It’s never been more challenging (or more important) to engage with employees in meaningful ways.
A company newsletter is one of many tools available to help you share timely and relevant information and show your employees the recognition they want and deserve.
A good newsletter requires discipline, however. And a smart, mindful strategy. You are competing with every other media outlet – New York Times, CNN, Buzzfeed, TMZ, TikTok. That’s right, it’s you or TikTok, so you’d better make your content good.
But how? Start with these three guideposts:
1. Declutter your content.
Your newsletter shouldn’t take more than four minutes to read. Attention spans are short, people are busy, and reading often feels like a chore.
Strip your newsletter down to only the most relevant items – those that overlap what you want to address and what your audience wants to hear. At least 70% of your newsletter should meet that standard. If you don’t know what your audience wants to hear, don’t guess, take a survey.
2. Stop sending spam.
There is no hard and fast rule to determine employee newsletter frequency, but in my experience too often is worse than not often enough. In a perfect world you would partner with your data and analytics team to determine the optimal newsletter frequency for your specific workforce. But if you don’t have those resources available, you may need to rely instead on creative reasoning. Or, again, on employee surveys.
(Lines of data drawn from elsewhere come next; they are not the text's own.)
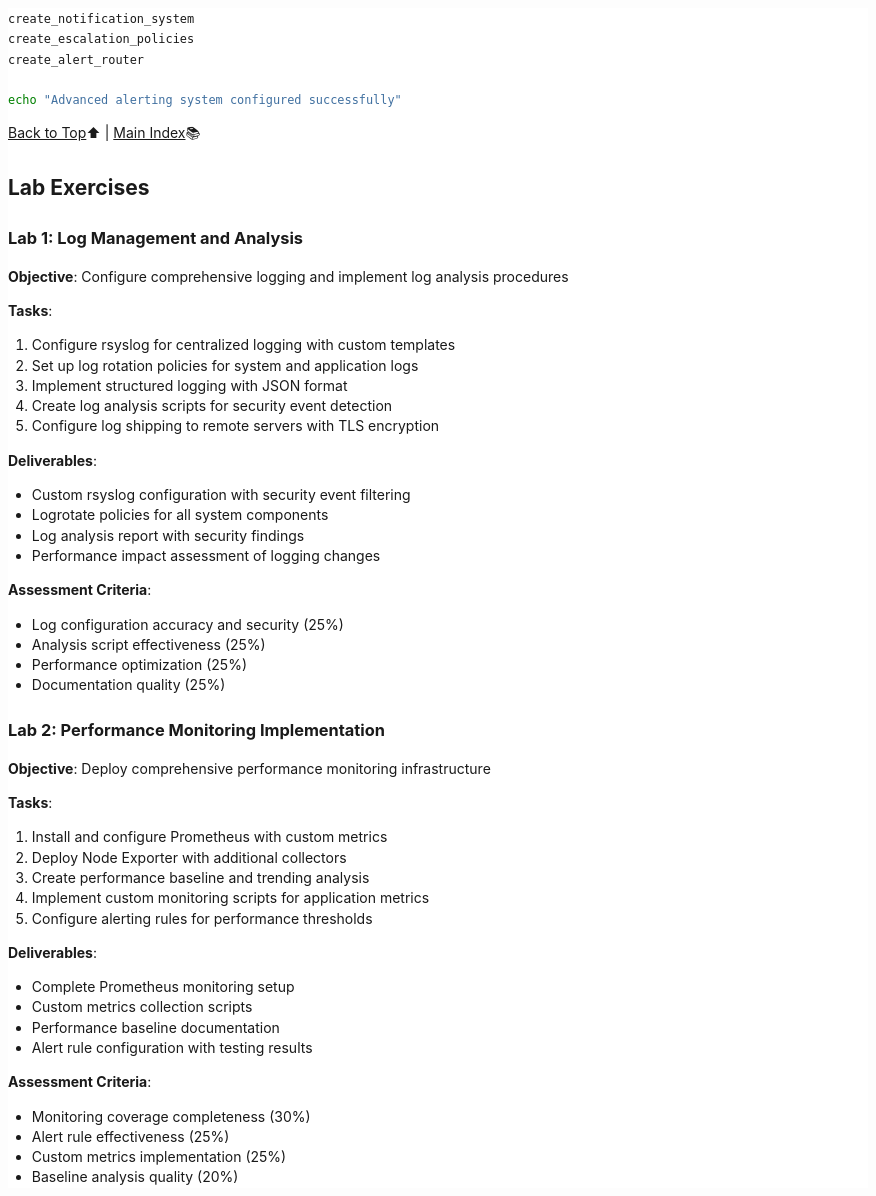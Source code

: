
 ```bash
create_notification_system
create_escalation_policies
create_alert_router

echo "Advanced alerting system configured successfully"
```

[Back to Top](#table-of-contents)⬆️ | [Main Index](README.md)📚

## Lab Exercises

### Lab 1: Log Management and Analysis

**Objective**: Configure comprehensive logging and implement log analysis procedures

**Tasks**:
1. Configure rsyslog for centralized logging with custom templates
2. Set up log rotation policies for system and application logs
3. Implement structured logging with JSON format
4. Create log analysis scripts for security event detection
5. Configure log shipping to remote servers with TLS encryption

**Deliverables**:
- Custom rsyslog configuration with security event filtering
- Logrotate policies for all system components
- Log analysis report with security findings
- Performance impact assessment of logging changes

**Assessment Criteria**:
- Log configuration accuracy and security (25%)
- Analysis script effectiveness (25%)
- Performance optimization (25%)
- Documentation quality (25%)

### Lab 2: Performance Monitoring Implementation

**Objective**: Deploy comprehensive performance monitoring infrastructure

**Tasks**:
1. Install and configure Prometheus with custom metrics
2. Deploy Node Exporter with additional collectors
3. Create performance baseline and trending analysis
4. Implement custom monitoring scripts for application metrics
5. Configure alerting rules for performance thresholds

**Deliverables**:
- Complete Prometheus monitoring setup
- Custom metrics collection scripts
- Performance baseline documentation
- Alert rule configuration with testing results

**Assessment Criteria**:
- Monitoring coverage completeness (30%)
- Alert rule effectiveness (25%)
- Custom metrics implementation (25%)
- Baseline analysis quality (20%)
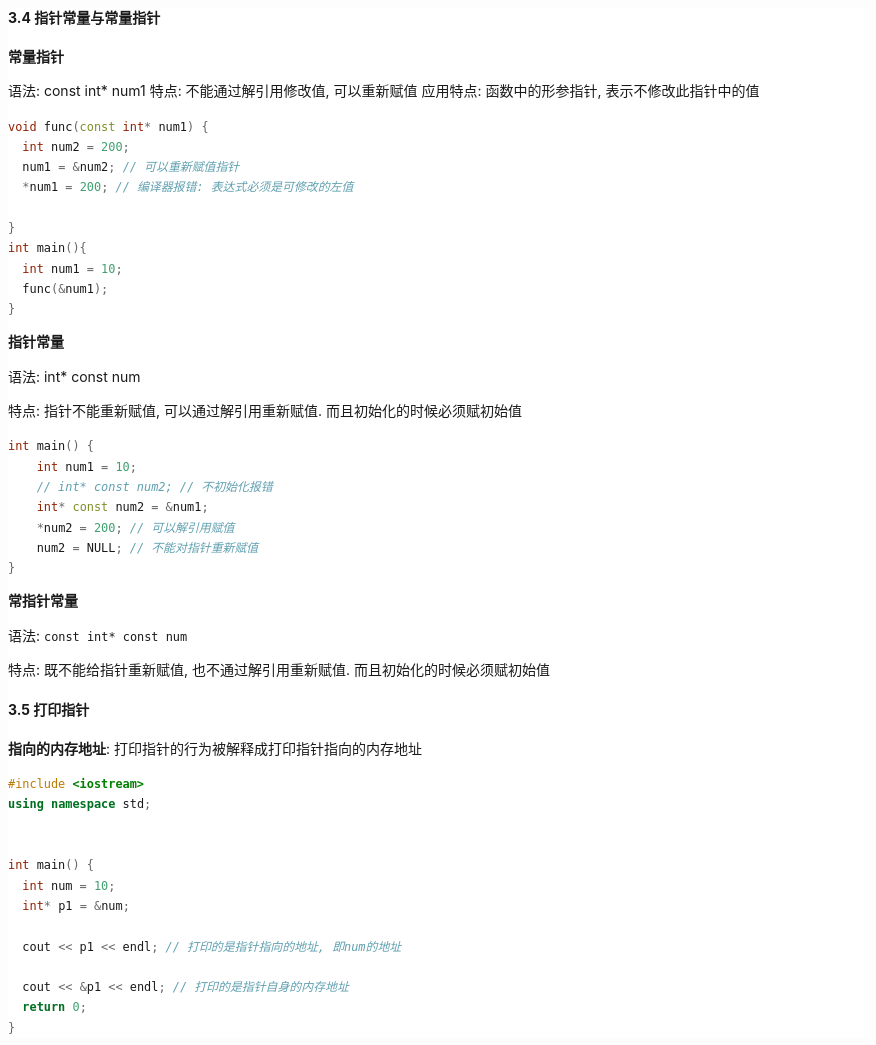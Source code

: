 

#### 3.4 指针常量与常量指针

**常量指针**

语法: const int* num1
特点: 不能通过解引用修改值, 可以重新赋值
应用特点: 函数中的形参指针, 表示不修改此指针中的值

```cpp
void func(const int* num1) {	
  int num2 = 200;
  num1 = &num2; // 可以重新赋值指针
  *num1 = 200; // 编译器报错: 表达式必须是可修改的左值

}
int main(){
  int num1 = 10;
  func(&num1);
}

```



**指针常量**

语法: int* const num

特点: 指针不能重新赋值, 可以通过解引用重新赋值. 而且初始化的时候必须赋初始值

```cpp
int main() {
	int num1 = 10;
	// int* const num2; // 不初始化报错
	int* const num2 = &num1;
	*num2 = 200; // 可以解引用赋值
	num2 = NULL; // 不能对指针重新赋值
}

```



**常指针常量**

语法: ``const int* const num``

特点: 既不能给指针重新赋值, 也不通过解引用重新赋值. 而且初始化的时候必须赋初始值 



####  3.5 打印指针

**指向的内存地址**: 打印指针的行为被解释成打印指针指向的内存地址

```cpp
#include <iostream>
using namespace std;


int main() {
  int num = 10;
  int* p1 = &num;

  cout << p1 << endl; // 打印的是指针指向的地址, 即num的地址

  cout << &p1 << endl; // 打印的是指针自身的内存地址
  return 0;
}
```
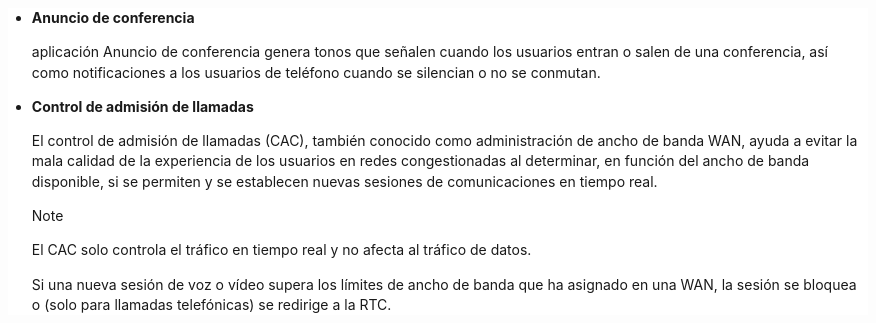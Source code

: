 - **Anuncio de conferencia**
    
    aplicación Anuncio de conferencia genera tonos que señalen cuando los usuarios entran o salen de una conferencia, así como notificaciones a los usuarios de teléfono cuando se silencian o no se conmutan.
    
- **Control de admisión de llamadas**
    
    El control de admisión de llamadas (CAC), también conocido como administración de ancho de banda WAN, ayuda a evitar la mala calidad de la experiencia de los usuarios en redes congestionadas al determinar, en función del ancho de banda disponible, si se permiten y se establecen nuevas sesiones de comunicaciones en tiempo real. 
    
    > [!NOTE]
    > El CAC solo controla el tráfico en tiempo real y no afecta al tráfico de datos. 
  
    Si una nueva sesión de voz o vídeo supera los límites de ancho de banda que ha asignado en una WAN, la sesión se bloquea o (solo para llamadas telefónicas) se redirige a la RTC.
The key is not to send it so frequently that it becomes a commodity that is easily ignored – the daily calendar reminder that you snooze every day until you’ve completely forgotten the task altogether – but not so occasional that people forget it’s coming. When in doubt, a weekly newsletter is typically a safe bet. So long as you’re able to send relevant, useful or otherwise compelling content, that is.
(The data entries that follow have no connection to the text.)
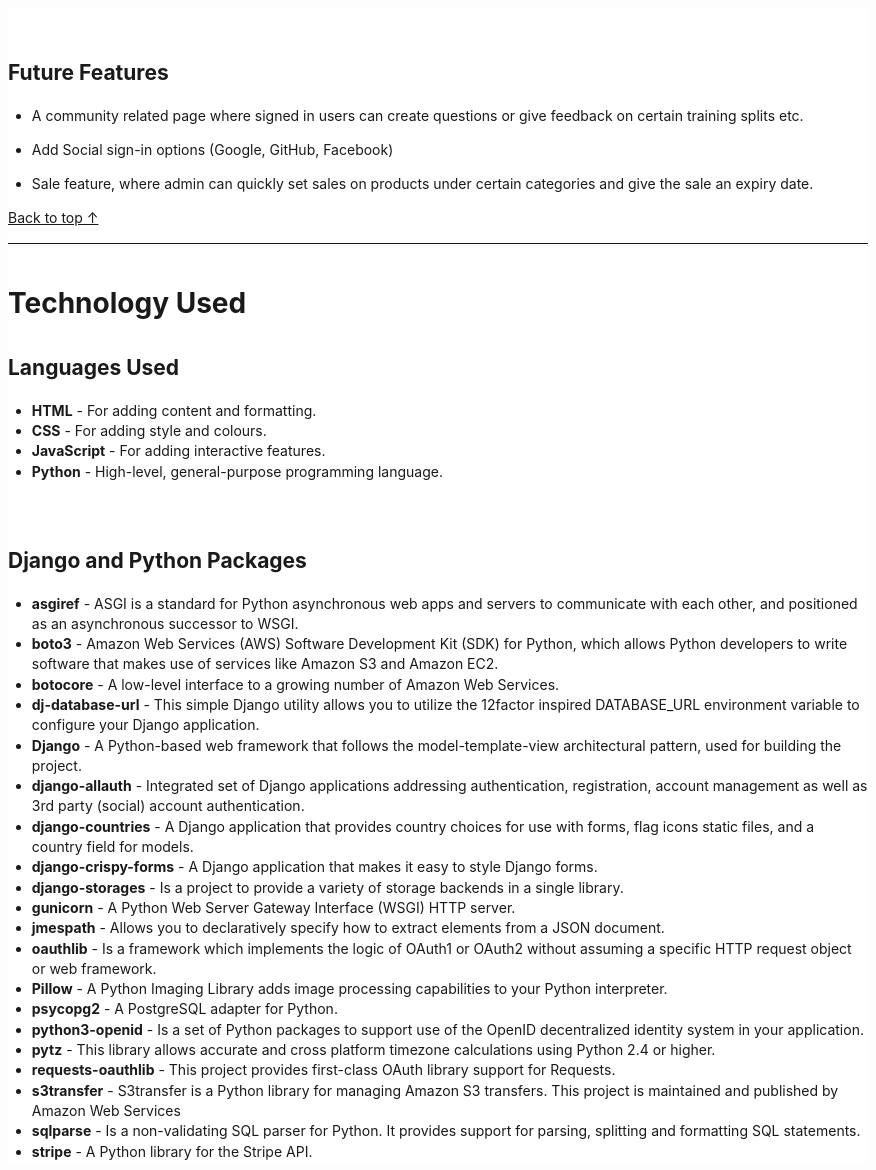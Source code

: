 <br>

## Future Features

* A community related page where signed in users can create questions or give feedback on certain training splits etc. 

* Add Social sign-in options (Google, GitHub, Facebook)

* Sale feature, where admin can quickly set sales on products under certain categories and give the sale an expiry date. 

[Back to top &uarr;](#dreambuild-fitness)

---

# Technology Used

## Languages Used

* **HTML** - For adding content and formatting.
* **CSS** - For adding style and colours.
* **JavaScript** - For adding interactive features.
* **Python** - High-level, general-purpose programming language.

<br>

## Django and Python Packages

* **asgiref** - ASGI is a standard for Python asynchronous web apps and servers to communicate with each other, and positioned as an asynchronous successor to WSGI. 
* **boto3** - Amazon Web Services (AWS) Software Development Kit (SDK) for Python, which allows Python developers to write software that makes use of services like Amazon S3 and Amazon EC2.
* **botocore** - A low-level interface to a growing number of Amazon Web Services. 
* **dj-database-url** - This simple Django utility allows you to utilize the 12factor inspired DATABASE_URL environment variable to configure your Django application.
* **Django** - A Python-based web framework that follows the model-template-view architectural pattern, used for building the project.
* **django-allauth** - Integrated set of Django applications addressing authentication, registration, account management as well as 3rd party (social) account authentication.
* **django-countries** - A Django application that provides country choices for use with forms, flag icons static files, and a country field for models.
* **django-crispy-forms** - A Django application that makes it easy to style Django forms.
* **django-storages** - Is a project to provide a variety of storage backends in a single library.
* **gunicorn** - A Python Web Server Gateway Interface (WSGI) HTTP server.
* **jmespath** - Allows you to declaratively specify how to extract elements from a JSON document.
* **oauthlib** - Is a framework which implements the logic of OAuth1 or OAuth2 without assuming a specific HTTP request object or web framework.
* **Pillow** - A Python Imaging Library adds image processing capabilities to your Python interpreter.
* **psycopg2** - A PostgreSQL adapter for Python.
* **python3-openid** - Is a set of Python packages to support use of the OpenID decentralized identity system in your application.
* **pytz** - This library allows accurate and cross platform timezone calculations using Python 2.4 or higher.
* **requests-oauthlib** - This project provides first-class OAuth library support for Requests.
* **s3transfer** - S3transfer is a Python library for managing Amazon S3 transfers. This project is maintained and published by Amazon Web Services
* **sqlparse** - Is a non-validating SQL parser for Python. It provides support for parsing, splitting and formatting SQL statements.
* **stripe** - A Python library for the Stripe API.
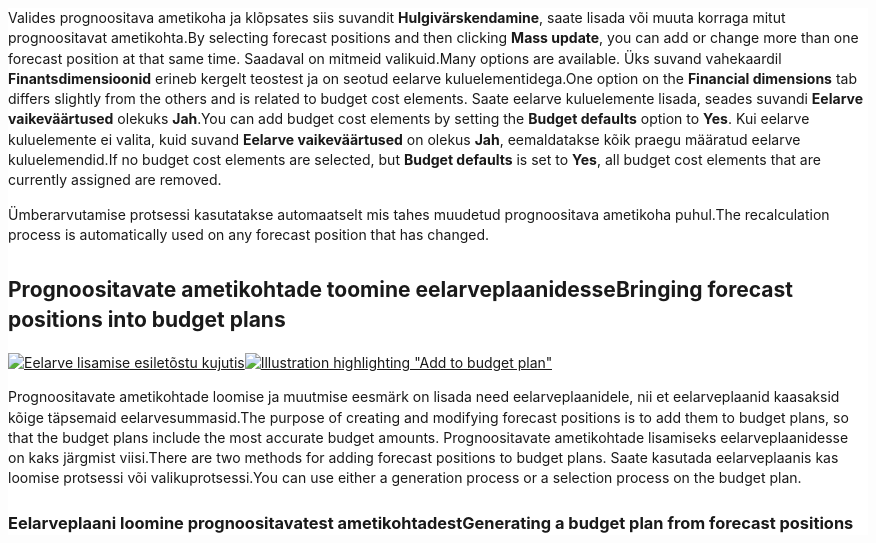 <span data-ttu-id="d8ab0-295">Valides prognoositava ametikoha ja klõpsates siis suvandit **Hulgivärskendamine**, saate lisada või muuta korraga mitut prognoositavat ametikohta.</span><span class="sxs-lookup"><span data-stu-id="d8ab0-295">By selecting forecast positions and then clicking **Mass update**, you can add or change more than one forecast position at that same time.</span></span> <span data-ttu-id="d8ab0-296">Saadaval on mitmeid valikuid.</span><span class="sxs-lookup"><span data-stu-id="d8ab0-296">Many options are available.</span></span> <span data-ttu-id="d8ab0-297">Üks suvand vahekaardil **Finantsdimensioonid** erineb kergelt teostest ja on seotud eelarve kuluelementidega.</span><span class="sxs-lookup"><span data-stu-id="d8ab0-297">One option on the **Financial dimensions** tab differs slightly from the others and is related to budget cost elements.</span></span> <span data-ttu-id="d8ab0-298">Saate eelarve kuluelemente lisada, seades suvandi **Eelarve vaikeväärtused** olekuks **Jah**.</span><span class="sxs-lookup"><span data-stu-id="d8ab0-298">You can add budget cost elements by setting the **Budget defaults** option to **Yes**.</span></span> <span data-ttu-id="d8ab0-299">Kui eelarve kuluelemente ei valita, kuid suvand **Eelarve vaikeväärtused** on olekus **Jah**, eemaldatakse kõik praegu määratud eelarve kuluelemendid.</span><span class="sxs-lookup"><span data-stu-id="d8ab0-299">If no budget cost elements are selected, but **Budget defaults** is set to **Yes**, all budget cost elements that are currently assigned are removed.</span></span> 

<span data-ttu-id="d8ab0-300">Ümberarvutamise protsessi kasutatakse automaatselt mis tahes muudetud prognoositava ametikoha puhul.</span><span class="sxs-lookup"><span data-stu-id="d8ab0-300">The recalculation process is automatically used on any forecast position that has changed.</span></span>

## <a name="bringing-forecast-positions-into-budget-plans"></a><span data-ttu-id="d8ab0-301">Prognoositavate ametikohtade toomine eelarveplaanidesse</span><span class="sxs-lookup"><span data-stu-id="d8ab0-301">Bringing forecast positions into budget plans</span></span>

<span data-ttu-id="d8ab0-302">[![Eelarve lisamise esiletõstu kujutis](./media/graphic6-1024x327.png)](./media/graphic6.png)</span><span class="sxs-lookup"><span data-stu-id="d8ab0-302">[![Illustration highlighting "Add to budget plan"](./media/graphic6-1024x327.png)](./media/graphic6.png)</span></span>

<span data-ttu-id="d8ab0-303">Prognoositavate ametikohtade loomise ja muutmise eesmärk on lisada need eelarveplaanidele, nii et eelarveplaanid kaasaksid kõige täpsemaid eelarvesummasid.</span><span class="sxs-lookup"><span data-stu-id="d8ab0-303">The purpose of creating and modifying forecast positions is to add them to budget plans, so that the budget plans include the most accurate budget amounts.</span></span> <span data-ttu-id="d8ab0-304">Prognoositavate ametikohtade lisamiseks eelarveplaanidesse on kaks järgmist viisi.</span><span class="sxs-lookup"><span data-stu-id="d8ab0-304">There are two methods for adding forecast positions to budget plans.</span></span> <span data-ttu-id="d8ab0-305">Saate kasutada eelarveplaanis kas loomise protsessi või valikuprotsessi.</span><span class="sxs-lookup"><span data-stu-id="d8ab0-305">You can use either a generation process or a selection process on the budget plan.</span></span>

### <a name="generating-a-budget-plan-from-forecast-positions"></a><span data-ttu-id="d8ab0-306">Eelarveplaani loomine prognoositavatest ametikohtadest</span><span class="sxs-lookup"><span data-stu-id="d8ab0-306">Generating a budget plan from forecast positions</span></span>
3. Offer a nice mix of news and human interest stories.
Great newsletters strike the perfect balance between informative and entertaining.
All business and your readers lose interest, hoping they’ll learn the information through other channels. Too much “fluff” and they dismiss the newsletter as irrelevant.
A great way to offer both without the whole publication falling into chaos is to use the recurring sections in each edition. For example, some regular features might include Photo of the Month, Dear HR (advice column), Employee Spotlight, From the CEO or News You Need.
Your employee newsletter may never win a Pulitzer Prize or get more views than the “I’m not a cat” guy on YouTube, but if done well, it can help you engage more genuinely with your workforce, which improves morale, trust and human connection, even in a physically disconnected workplace.